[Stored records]
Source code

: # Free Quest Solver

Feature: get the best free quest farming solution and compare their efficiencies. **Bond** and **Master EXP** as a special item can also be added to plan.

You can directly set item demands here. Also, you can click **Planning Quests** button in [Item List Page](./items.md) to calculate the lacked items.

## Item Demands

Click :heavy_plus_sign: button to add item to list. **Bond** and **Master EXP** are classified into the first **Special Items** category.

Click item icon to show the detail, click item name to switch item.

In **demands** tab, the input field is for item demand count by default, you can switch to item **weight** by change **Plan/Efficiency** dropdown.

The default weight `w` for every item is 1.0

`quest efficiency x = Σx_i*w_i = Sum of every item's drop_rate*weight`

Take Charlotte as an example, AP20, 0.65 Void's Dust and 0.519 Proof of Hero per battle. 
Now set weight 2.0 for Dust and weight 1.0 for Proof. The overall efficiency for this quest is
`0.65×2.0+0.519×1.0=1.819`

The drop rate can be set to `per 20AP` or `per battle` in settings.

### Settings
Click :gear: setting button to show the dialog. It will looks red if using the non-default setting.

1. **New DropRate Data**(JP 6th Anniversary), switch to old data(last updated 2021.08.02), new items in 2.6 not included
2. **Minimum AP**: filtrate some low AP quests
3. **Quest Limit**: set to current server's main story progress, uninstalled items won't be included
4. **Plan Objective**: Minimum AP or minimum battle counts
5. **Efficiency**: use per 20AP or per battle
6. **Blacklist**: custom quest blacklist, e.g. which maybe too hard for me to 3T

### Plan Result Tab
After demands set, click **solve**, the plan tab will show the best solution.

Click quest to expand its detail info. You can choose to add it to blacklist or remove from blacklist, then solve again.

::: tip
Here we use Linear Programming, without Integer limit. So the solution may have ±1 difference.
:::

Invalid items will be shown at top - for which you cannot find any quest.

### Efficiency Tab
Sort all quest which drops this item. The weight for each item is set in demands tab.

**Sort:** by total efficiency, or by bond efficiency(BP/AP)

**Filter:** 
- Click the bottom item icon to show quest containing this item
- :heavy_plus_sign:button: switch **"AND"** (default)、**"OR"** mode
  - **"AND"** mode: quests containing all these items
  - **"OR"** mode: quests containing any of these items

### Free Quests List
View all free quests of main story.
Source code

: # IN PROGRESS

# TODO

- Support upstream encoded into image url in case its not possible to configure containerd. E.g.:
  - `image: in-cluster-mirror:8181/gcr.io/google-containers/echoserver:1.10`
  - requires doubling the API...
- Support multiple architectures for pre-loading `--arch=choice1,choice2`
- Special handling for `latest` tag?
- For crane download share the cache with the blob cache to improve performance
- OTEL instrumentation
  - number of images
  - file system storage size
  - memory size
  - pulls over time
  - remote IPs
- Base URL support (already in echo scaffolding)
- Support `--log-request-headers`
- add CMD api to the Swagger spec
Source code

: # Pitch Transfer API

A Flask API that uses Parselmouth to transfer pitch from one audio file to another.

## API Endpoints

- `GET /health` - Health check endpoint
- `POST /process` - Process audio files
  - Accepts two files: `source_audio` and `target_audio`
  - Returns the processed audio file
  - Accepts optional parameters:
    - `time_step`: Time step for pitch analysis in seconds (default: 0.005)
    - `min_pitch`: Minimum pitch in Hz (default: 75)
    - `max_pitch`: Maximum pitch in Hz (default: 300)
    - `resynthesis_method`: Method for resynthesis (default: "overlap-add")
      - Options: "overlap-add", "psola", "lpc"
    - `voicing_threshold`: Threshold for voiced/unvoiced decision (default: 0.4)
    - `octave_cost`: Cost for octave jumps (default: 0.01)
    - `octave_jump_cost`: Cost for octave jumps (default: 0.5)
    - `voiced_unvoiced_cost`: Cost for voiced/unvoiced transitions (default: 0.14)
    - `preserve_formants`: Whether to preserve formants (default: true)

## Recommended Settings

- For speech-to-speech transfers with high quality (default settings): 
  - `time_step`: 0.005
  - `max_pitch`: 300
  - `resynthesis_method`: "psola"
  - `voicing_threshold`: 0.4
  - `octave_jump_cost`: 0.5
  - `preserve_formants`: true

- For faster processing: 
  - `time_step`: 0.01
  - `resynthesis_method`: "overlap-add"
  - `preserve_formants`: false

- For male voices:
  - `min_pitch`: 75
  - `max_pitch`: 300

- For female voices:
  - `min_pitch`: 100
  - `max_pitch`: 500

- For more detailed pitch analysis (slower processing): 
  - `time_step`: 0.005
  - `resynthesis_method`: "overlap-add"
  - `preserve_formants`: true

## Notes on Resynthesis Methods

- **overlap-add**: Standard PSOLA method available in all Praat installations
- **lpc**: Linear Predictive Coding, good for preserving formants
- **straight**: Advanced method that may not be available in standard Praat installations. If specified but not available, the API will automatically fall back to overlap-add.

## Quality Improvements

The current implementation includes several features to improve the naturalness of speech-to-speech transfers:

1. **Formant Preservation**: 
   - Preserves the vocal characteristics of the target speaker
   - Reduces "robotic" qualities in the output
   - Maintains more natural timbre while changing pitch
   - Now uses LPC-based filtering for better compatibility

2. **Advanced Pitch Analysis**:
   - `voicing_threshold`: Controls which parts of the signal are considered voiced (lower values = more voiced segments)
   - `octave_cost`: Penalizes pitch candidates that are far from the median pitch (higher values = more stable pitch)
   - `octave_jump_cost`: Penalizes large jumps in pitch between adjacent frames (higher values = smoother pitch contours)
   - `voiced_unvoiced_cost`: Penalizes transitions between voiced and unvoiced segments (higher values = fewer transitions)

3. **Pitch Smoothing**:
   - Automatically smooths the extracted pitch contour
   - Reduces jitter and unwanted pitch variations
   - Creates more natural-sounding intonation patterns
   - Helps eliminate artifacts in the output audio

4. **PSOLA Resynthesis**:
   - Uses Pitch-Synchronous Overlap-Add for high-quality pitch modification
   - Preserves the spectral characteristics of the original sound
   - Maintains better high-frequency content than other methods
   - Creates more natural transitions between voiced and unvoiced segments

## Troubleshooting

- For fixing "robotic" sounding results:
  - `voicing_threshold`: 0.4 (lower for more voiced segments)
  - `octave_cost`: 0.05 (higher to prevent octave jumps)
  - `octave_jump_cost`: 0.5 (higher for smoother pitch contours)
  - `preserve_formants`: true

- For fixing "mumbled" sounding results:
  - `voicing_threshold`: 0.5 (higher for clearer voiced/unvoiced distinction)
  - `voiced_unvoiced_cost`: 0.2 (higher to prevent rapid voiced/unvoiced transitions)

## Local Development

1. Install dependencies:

» ABOUT THIS EXERCISE
Please reproduce exactly the lines from the first one of the records above through the line containing "Click :heavy_plus_sign: button", both included, and nothing else.

» FINISHED TASK
Source code

: # Free Quest Solver

Feature: get the best free quest farming solution and compare their efficiencies. **Bond** and **Master EXP** as a special item can also be added to plan.

You can directly set item demands here. Also, you can click **Planning Quests** button in [Item List Page](./items.md) to calculate the lacked items.

## Item Demands

Click :heavy_plus_sign: button to add item to list. **Bond** and **Master EXP** are classified into the first **Special Items** category.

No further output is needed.